§ **EXERCISE AIM**:
Each line below that contains "another" counts once; report the total and nothing more.

= Beginning of Section =

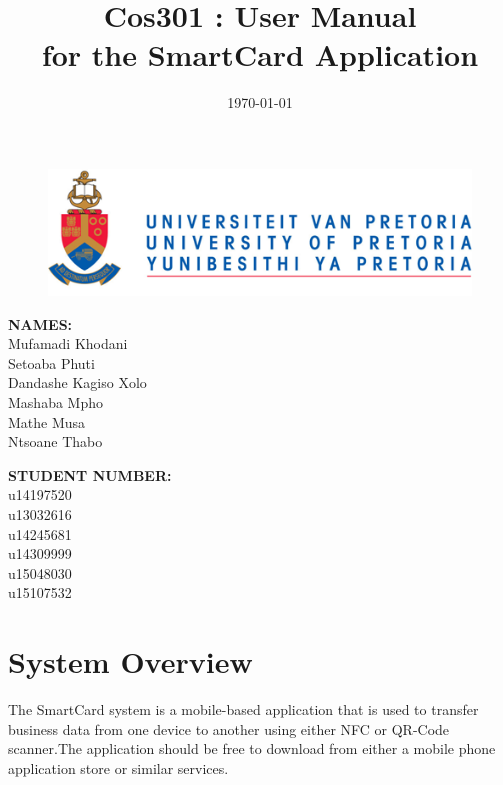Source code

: \documentclass[english]{article}
\title{Cos301 : User Manual\\
	for the SmartCard Application\\
	}
\date{\today}
\begin{document}
	\maketitle
	\begin{figure}[!t]
		\includegraphics{up_logo.png}
	\end{figure}
	\begin{minipage}{0.4\textwidth}
		\begin{flushleft} \large
			\textbf{NAMES:}\\[0.4cm]
			Mufamadi {Khodani} \\
			Setoaba {Phuti} \\
			Dandashe {Kagiso Xolo} \\
			Mashaba {Mpho} \\
			Mathe {Musa} \\
			Ntsoane {Thabo}\\
		\end{flushleft}
	\end{minipage}
	\begin{minipage}{0.4\textwidth}
		\begin{flushright} \large
			\textbf{STUDENT NUMBER:} \\[0.4cm]
			u14197520 \\
			u13032616 \\
			u14245681 \\
			u14309999 \\
			u15048030 \\
			u15107532 \\
		\end{flushright}
\end{minipage}

	
	\newpage

	\tableofcontents
	

	
\newpage
	\section{System Overview}
	The SmartCard system is a mobile-based application that is used to transfer business data from one device to another using either NFC or QR-Code scanner.The application should be free to download from either a mobile phone application store or similar services. 
	
\end{document}
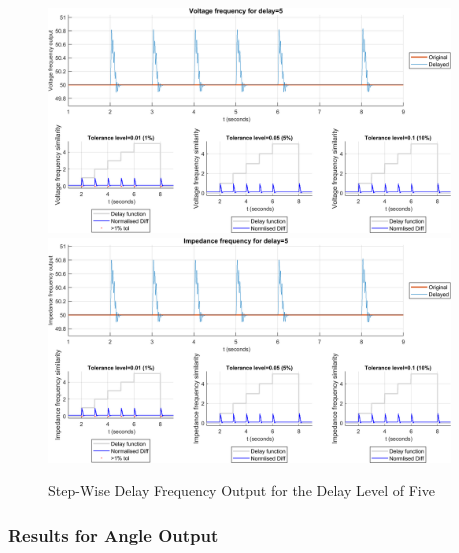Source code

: \begin{figure}
    \caption{Step-Wise Delay Frequency Output for the Delay Level of Five}
    \includegraphics[width=0.95\textwidth]{PMUsim-figures/DelayOf_5/Step_vFrequency.png}    
    \label{fig:PMUsimStep_Five_vFrequency}
    \includegraphics[width=0.95\textwidth]{PMUsim-figures/DelayOf_5/Step_iFrequency.png}    
    \label{fig:PMUsimStep_Five_Frequency}
        \begin{small}
     \end{small}
\end{figure}


\newpage \subsubsection{Results for Angle Output}


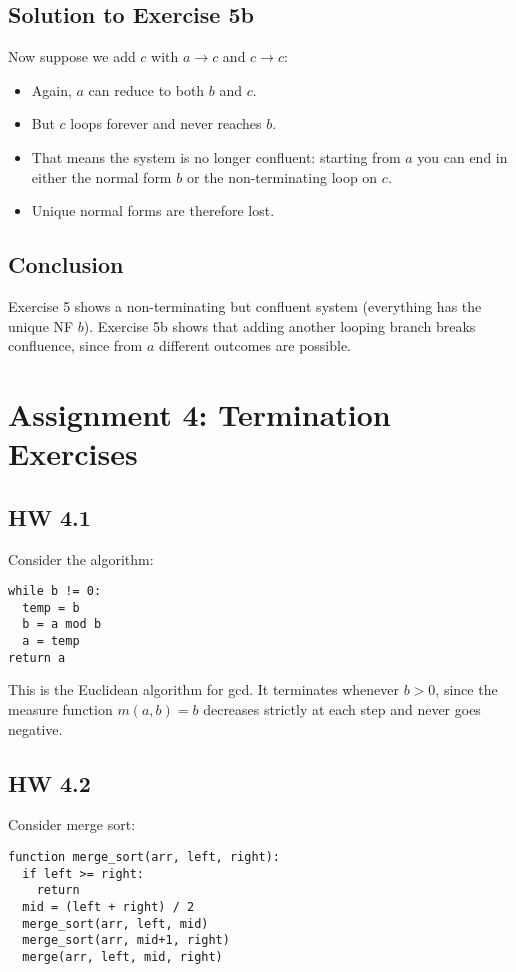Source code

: \documentclass[11pt]{article}
\begin{document}
\subsection*{Solution to Exercise 5b}
Now suppose we add $c$ with $a\to c$ and $c\to c$:
\begin{itemize}
  \item Again, $a$ can reduce to both $b$ and $c$.
  \item But $c$ loops forever and never reaches $b$.
  \item That means the system is no longer confluent: starting from $a$ you can end
    in either the normal form $b$ or the non-terminating loop on $c$.
  \item Unique normal forms are therefore lost.
\end{itemize}

\subsection*{Conclusion}
Exercise 5 shows a non-terminating but confluent system (everything has the unique NF $b$).  
Exercise 5b shows that adding another looping branch breaks confluence, since from $a$
different outcomes are possible.

\section{Assignment 4: Termination Exercises}

\subsection*{HW 4.1}
Consider the algorithm:
\begin{verbatim}
while b != 0:
  temp = b
  b = a mod b
  a = temp
return a
\end{verbatim}

This is the Euclidean algorithm for gcd. It terminates whenever $b>0$,
since the measure function $m(a,b)=b$ decreases strictly at each step
and never goes negative.

\subsection*{HW 4.2}
Consider merge sort:
\begin{verbatim}
function merge_sort(arr, left, right):
  if left >= right:
    return
  mid = (left + right) / 2
  merge_sort(arr, left, mid)
  merge_sort(arr, mid+1, right)
  merge(arr, left, mid, right)
\end{verbatim}
\end{document}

= End of Section =

§ **RESPONSE BOX**:
2